Try it
Set down all of the lines below exactly as they are given.
──────── Task material ────────
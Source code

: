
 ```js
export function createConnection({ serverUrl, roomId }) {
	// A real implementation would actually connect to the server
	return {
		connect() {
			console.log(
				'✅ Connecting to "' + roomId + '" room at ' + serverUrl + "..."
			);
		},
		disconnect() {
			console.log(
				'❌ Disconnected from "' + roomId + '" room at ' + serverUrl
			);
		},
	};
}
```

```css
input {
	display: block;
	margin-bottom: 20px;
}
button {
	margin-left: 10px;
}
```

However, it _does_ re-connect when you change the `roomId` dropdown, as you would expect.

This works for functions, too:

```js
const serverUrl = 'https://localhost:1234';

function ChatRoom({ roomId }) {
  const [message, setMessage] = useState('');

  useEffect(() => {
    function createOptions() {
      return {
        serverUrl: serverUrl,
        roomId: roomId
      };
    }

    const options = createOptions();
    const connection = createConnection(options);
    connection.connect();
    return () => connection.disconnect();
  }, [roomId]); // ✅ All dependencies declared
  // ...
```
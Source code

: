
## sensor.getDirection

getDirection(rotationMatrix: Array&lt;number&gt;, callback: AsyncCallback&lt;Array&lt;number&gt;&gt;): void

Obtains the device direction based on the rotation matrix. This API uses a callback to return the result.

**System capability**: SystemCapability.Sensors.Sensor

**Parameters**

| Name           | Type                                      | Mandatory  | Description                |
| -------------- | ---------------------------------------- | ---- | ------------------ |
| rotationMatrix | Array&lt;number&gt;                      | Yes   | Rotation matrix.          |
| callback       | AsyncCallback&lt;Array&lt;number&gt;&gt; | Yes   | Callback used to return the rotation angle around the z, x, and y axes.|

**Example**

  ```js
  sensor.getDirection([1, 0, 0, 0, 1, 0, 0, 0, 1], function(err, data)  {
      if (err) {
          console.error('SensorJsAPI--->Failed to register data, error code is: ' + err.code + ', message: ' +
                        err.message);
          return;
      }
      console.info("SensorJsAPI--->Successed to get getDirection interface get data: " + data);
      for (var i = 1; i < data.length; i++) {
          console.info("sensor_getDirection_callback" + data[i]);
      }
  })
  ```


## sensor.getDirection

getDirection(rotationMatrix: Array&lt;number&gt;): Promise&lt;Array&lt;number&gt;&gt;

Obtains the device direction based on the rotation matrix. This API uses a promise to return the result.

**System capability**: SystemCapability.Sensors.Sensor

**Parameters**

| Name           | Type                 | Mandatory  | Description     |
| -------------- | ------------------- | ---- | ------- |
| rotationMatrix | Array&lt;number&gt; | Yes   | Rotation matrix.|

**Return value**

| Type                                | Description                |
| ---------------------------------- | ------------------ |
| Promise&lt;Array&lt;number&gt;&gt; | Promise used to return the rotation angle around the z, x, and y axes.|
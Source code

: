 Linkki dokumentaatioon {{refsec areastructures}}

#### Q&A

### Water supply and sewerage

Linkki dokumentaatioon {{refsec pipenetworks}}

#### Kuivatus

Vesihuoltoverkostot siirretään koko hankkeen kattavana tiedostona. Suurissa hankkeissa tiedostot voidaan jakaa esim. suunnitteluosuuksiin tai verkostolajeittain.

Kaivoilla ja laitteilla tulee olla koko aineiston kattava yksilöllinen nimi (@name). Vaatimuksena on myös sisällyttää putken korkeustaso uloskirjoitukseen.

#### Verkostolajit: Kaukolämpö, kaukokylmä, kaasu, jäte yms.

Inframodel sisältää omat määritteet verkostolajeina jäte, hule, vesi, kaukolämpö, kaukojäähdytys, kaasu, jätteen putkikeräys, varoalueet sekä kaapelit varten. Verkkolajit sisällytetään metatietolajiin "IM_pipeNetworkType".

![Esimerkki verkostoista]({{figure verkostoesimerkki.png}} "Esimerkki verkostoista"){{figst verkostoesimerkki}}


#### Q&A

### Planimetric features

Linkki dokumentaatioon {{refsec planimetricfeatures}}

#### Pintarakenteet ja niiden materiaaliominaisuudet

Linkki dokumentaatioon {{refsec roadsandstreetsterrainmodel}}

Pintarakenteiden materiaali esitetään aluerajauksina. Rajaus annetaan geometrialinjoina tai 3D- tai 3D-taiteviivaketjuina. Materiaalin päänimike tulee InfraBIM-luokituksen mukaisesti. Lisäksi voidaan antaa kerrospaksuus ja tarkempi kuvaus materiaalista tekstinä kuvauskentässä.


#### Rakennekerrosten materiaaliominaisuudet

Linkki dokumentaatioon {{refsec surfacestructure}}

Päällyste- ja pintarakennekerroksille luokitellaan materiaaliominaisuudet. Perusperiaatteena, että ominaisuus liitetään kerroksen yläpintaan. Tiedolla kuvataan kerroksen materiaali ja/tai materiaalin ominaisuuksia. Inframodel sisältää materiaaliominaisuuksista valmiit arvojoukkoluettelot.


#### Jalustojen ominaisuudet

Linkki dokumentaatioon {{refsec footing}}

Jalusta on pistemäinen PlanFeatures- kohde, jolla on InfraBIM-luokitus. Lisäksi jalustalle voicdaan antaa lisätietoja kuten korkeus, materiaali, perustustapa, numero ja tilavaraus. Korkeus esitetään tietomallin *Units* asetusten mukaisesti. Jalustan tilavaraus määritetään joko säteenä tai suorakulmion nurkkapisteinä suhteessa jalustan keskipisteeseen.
────────
Final answer
Source code

:
 ```js
export function createConnection({ serverUrl, roomId }) {
	// A real implementation would actually connect to the server
	return {
		connect() {
			console.log(
				'✅ Connecting to "' + roomId + '" room at ' + serverUrl + "..."
			);
		},
		disconnect() {
			console.log(
				'❌ Disconnected from "' + roomId + '" room at ' + serverUrl
			);
		},
	};
}
```

```css
input {
	display: block;
	margin-bottom: 20px;
}
button {
	margin-left: 10px;
}
```

However, it _does_ re-connect when you change the `roomId` dropdown, as you would expect.

This works for functions, too:

```js
const serverUrl = 'https://localhost:1234';

function ChatRoom({ roomId }) {
  const [message, setMessage] = useState('');

  useEffect(() => {
    function createOptions() {
      return {
        serverUrl: serverUrl,
        roomId: roomId
      };
    }

    const options = createOptions();
    const connection = createConnection(options);
    connection.connect();
    return () => connection.disconnect();
  }, [roomId]); // ✅ All dependencies declared
  // ...
```
Source code

:
## sensor.getDirection

getDirection(rotationMatrix: Array&lt;number&gt;, callback: AsyncCallback&lt;Array&lt;number&gt;&gt;): void

Obtains the device direction based on the rotation matrix. This API uses a callback to return the result.

**System capability**: SystemCapability.Sensors.Sensor

**Parameters**

| Name           | Type                                      | Mandatory  | Description                |
| -------------- | ---------------------------------------- | ---- | ------------------ |
| rotationMatrix | Array&lt;number&gt;                      | Yes   | Rotation matrix.          |
| callback       | AsyncCallback&lt;Array&lt;number&gt;&gt; | Yes   | Callback used to return the rotation angle around the z, x, and y axes.|

**Example**

  ```js
  sensor.getDirection([1, 0, 0, 0, 1, 0, 0, 0, 1], function(err, data)  {
      if (err) {
          console.error('SensorJsAPI--->Failed to register data, error code is: ' + err.code + ', message: ' +
                        err.message);
          return;
      }
      console.info("SensorJsAPI--->Successed to get getDirection interface get data: " + data);
      for (var i = 1; i < data.length; i++) {
          console.info("sensor_getDirection_callback" + data[i]);
      }
  })
  ```


## sensor.getDirection

getDirection(rotationMatrix: Array&lt;number&gt;): Promise&lt;Array&lt;number&gt;&gt;

Obtains the device direction based on the rotation matrix. This API uses a promise to return the result.

**System capability**: SystemCapability.Sensors.Sensor

**Parameters**

| Name           | Type                 | Mandatory  | Description     |
| -------------- | ------------------- | ---- | ------- |
| rotationMatrix | Array&lt;number&gt; | Yes   | Rotation matrix.|

**Return value**

| Type                                | Description                |
| ---------------------------------- | ------------------ |
| Promise&lt;Array&lt;number&gt;&gt; | Promise used to return the rotation angle around the z, x, and y axes.|
Source code

: Linkki dokumentaatioon {{refsec areastructures}}

#### Q&A

### Water supply and sewerage

Linkki dokumentaatioon {{refsec pipenetworks}}

#### Kuivatus

Vesihuoltoverkostot siirretään koko hankkeen kattavana tiedostona. Suurissa hankkeissa tiedostot voidaan jakaa esim. suunnitteluosuuksiin tai verkostolajeittain.

Kaivoilla ja laitteilla tulee olla koko aineiston kattava yksilöllinen nimi (@name). Vaatimuksena on myös sisällyttää putken korkeustaso uloskirjoitukseen.

#### Verkostolajit: Kaukolämpö, kaukokylmä, kaasu, jäte yms.

Inframodel sisältää omat määritteet verkostolajeina jäte, hule, vesi, kaukolämpö, kaukojäähdytys, kaasu, jätteen putkikeräys, varoalueet sekä kaapelit varten. Verkkolajit sisällytetään metatietolajiin "IM_pipeNetworkType".

![Esimerkki verkostoista]({{figure verkostoesimerkki.png}} "Esimerkki verkostoista"){{figst verkostoesimerkki}}


#### Q&A

### Planimetric features

Linkki dokumentaatioon {{refsec planimetricfeatures}}

#### Pintarakenteet ja niiden materiaaliominaisuudet

Linkki dokumentaatioon {{refsec roadsandstreetsterrainmodel}}

Pintarakenteiden materiaali esitetään aluerajauksina. Rajaus annetaan geometrialinjoina tai 3D- tai 3D-taiteviivaketjuina. Materiaalin päänimike tulee InfraBIM-luokituksen mukaisesti. Lisäksi voidaan antaa kerrospaksuus ja tarkempi kuvaus materiaalista tekstinä kuvauskentässä.


#### Rakennekerrosten materiaaliominaisuudet

Linkki dokumentaatioon {{refsec surfacestructure}}

Päällyste- ja pintarakennekerroksille luokitellaan materiaaliominaisuudet. Perusperiaatteena, että ominaisuus liitetään kerroksen yläpintaan. Tiedolla kuvataan kerroksen materiaali ja/tai materiaalin ominaisuuksia. Inframodel sisältää materiaaliominaisuuksista valmiit arvojoukkoluettelot.


#### Jalustojen ominaisuudet

Linkki dokumentaatioon {{refsec footing}}

Jalusta on pistemäinen PlanFeatures- kohde, jolla on InfraBIM-luokitus. Lisäksi jalustalle voicdaan antaa lisätietoja kuten korkeus, materiaali, perustustapa, numero ja tilavaraus. Korkeus esitetään tietomallin *Units* asetusten mukaisesti. Jalustan tilavaraus määritetään joko säteenä tai suorakulmion nurkkapisteinä suhteessa jalustan keskipisteeseen.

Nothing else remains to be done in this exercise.